Doch auch der internationale Druck war groß. Immer wieder gab es Auszeichnungen im In- und Ausland. Ende März erhielt Serebrennikow in Abwesenheit den renommierten russischen Filmpreis «Nika» - für die beste Regie. Sein voriges Jahr auch in Deutschland gezeigter Film «Leto» erzählt die Geschichte des sowjetischen Rockstars Viktor Zoi. Zehntausende unterschrieben eine Petition, darunter die Schauspieler Cate Blanchett und Lars Eidinger.
In seiner Heimat ist Serebrennikow wegen seiner mutigen Erzählweisen besonders bei prowestlich und liberal gesinnten Russen populär. Ob Filme, Ballett, Oper oder Theater - er gilt als so vielseitig wie kein anderer russischer Künstler. Die Staatsoper Stuttgart, die 2017 «Hänsel und Gretel» trotz seiner Abwesenheit auf die Bühne brachte, sieht ihn als Regisseur von Weltrang.
Sein Verhältnis zu den Machthabern in Moskau bezeichnet Serebrennikow als distanziert. «Ich vertraue niemandem von ihnen», sagte er einmal in einem Gespräch der Deutschen Presse-Agentur. Er gehört aber auch zu denjenigen kritischen Künstlern, die trotzdem den Dialog suchen mit den Mächtigen. Dass er auch staatliche Mittel für die Kulturarbeit in Anspruch nimmt, haben ihm einige kremlkritische Kunstschaffende zum Vorwurf gemacht.
Der Künstler hat den Ruf, geschickt zwischen dem gesellschaftlichen Druck auf Andersdenkende und dem Anspruch auf Freiheit der Kunst zu balancieren.

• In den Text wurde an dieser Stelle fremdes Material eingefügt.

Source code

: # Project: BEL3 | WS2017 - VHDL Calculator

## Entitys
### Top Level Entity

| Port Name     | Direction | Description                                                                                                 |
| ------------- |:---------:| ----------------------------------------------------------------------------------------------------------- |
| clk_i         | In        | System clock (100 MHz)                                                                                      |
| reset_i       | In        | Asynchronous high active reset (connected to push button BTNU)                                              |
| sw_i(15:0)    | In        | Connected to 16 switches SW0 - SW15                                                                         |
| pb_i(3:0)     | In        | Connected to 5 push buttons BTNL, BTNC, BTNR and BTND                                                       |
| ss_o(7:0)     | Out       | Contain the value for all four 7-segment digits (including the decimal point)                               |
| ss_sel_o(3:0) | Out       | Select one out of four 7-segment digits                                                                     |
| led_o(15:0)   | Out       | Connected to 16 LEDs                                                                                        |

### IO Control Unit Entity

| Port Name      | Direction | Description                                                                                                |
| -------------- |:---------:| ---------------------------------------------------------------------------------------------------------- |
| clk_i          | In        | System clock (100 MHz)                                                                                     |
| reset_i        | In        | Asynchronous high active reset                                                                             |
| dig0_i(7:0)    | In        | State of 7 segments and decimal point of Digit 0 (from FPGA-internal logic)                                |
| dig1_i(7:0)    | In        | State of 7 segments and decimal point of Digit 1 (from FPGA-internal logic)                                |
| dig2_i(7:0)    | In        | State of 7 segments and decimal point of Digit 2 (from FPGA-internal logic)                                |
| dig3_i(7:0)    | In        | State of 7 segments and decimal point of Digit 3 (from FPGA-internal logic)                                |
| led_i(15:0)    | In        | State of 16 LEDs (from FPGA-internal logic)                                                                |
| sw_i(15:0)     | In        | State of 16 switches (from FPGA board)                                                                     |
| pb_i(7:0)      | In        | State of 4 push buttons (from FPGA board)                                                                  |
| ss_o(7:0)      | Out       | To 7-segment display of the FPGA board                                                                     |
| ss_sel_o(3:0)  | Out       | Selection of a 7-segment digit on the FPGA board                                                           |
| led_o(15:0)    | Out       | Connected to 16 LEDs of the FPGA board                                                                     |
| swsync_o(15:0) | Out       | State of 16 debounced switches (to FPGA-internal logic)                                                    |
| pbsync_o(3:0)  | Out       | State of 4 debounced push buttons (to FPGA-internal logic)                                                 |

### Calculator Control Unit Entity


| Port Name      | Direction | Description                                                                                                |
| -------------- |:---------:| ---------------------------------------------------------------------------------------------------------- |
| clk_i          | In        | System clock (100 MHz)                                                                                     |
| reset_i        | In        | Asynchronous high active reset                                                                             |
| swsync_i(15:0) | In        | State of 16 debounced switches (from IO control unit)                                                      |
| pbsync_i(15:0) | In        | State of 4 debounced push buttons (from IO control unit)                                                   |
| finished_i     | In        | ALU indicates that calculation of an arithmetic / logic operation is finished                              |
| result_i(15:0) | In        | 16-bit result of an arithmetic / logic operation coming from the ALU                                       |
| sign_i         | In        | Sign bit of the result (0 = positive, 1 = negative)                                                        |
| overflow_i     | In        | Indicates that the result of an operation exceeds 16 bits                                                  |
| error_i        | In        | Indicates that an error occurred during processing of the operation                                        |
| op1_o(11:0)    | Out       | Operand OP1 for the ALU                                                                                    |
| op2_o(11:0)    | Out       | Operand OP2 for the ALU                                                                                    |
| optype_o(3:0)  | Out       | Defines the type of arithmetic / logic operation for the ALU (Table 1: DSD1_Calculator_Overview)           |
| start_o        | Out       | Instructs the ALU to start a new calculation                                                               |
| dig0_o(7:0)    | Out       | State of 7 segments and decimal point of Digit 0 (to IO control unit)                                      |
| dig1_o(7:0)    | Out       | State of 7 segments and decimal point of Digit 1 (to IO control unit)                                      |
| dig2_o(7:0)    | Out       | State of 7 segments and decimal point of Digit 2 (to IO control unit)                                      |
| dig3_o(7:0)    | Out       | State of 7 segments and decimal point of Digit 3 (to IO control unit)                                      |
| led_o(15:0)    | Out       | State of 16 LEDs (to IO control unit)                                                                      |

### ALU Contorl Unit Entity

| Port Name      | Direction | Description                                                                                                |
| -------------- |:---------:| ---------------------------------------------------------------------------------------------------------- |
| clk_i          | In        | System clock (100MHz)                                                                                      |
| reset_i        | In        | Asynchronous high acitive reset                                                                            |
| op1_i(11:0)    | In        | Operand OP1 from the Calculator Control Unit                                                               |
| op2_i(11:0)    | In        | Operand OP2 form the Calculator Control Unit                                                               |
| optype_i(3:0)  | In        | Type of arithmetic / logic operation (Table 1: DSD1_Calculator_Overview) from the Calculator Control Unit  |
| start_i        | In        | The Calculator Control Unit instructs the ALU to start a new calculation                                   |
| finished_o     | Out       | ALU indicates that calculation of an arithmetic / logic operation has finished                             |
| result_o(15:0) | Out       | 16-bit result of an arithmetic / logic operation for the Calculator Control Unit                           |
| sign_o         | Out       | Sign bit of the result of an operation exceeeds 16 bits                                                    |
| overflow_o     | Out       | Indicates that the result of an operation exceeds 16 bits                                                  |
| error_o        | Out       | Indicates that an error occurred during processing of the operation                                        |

Ein Beispiel: In deutschen Kinos war sein auch in Cannes ausgezeichneter Film «Der die Zeichen liest» (Utschenik) zu sehen - über einen Schüler, der durch die Bibellektüre radikalisiert wird. Eine subtile Kritik an der russisch-orthodoxen Kirche. 2017 erzählte Serebrennikow in Stuttgart, dass neuerdings seine Homosexualität Thema in Russland sei. Das bereite ihm Sorgen - auch weil Schwule und Lesben massiv ausgegrenzt werden in Russland.
Der Kampf geht weiter. Zufrieden könne er erst sein, wenn diese ganzen «Scherereien» vorbei seien, sagt er beim Verlassen des Gerichts. «Wir werden zeigen, dass wir keine Schuld haben», sagt er. «Das ist noch kein Sieg, aber schon fast.» So richtig psychisch gut gehe es ihm zwar nicht. Aber es warte Arbeit auf ihn - vorerst nur in Moskau.
Erst im Fall eines Freispruchs kann Serebrennikow hoffen, seinen Reisepass wieder zu bekommen, um auch im Ausland seine bei Theatern begehrten Inszenierungen auf die Bühne zu bringen. Der Regisseur will nun in sein Gogol-Zentrum zurück, das als Oase der Freiheit in Moskau gilt. «Wir haben Aufführungen und Proben», sagt er. Es sind seine ersten Worte nach einer langen Zeit des Kontaktverbots mit der Außenwelt. «Die Unterstützung ist wichtig», sagt er. «Aber ich muss wiederholen: Noch ist es nicht vorbei.»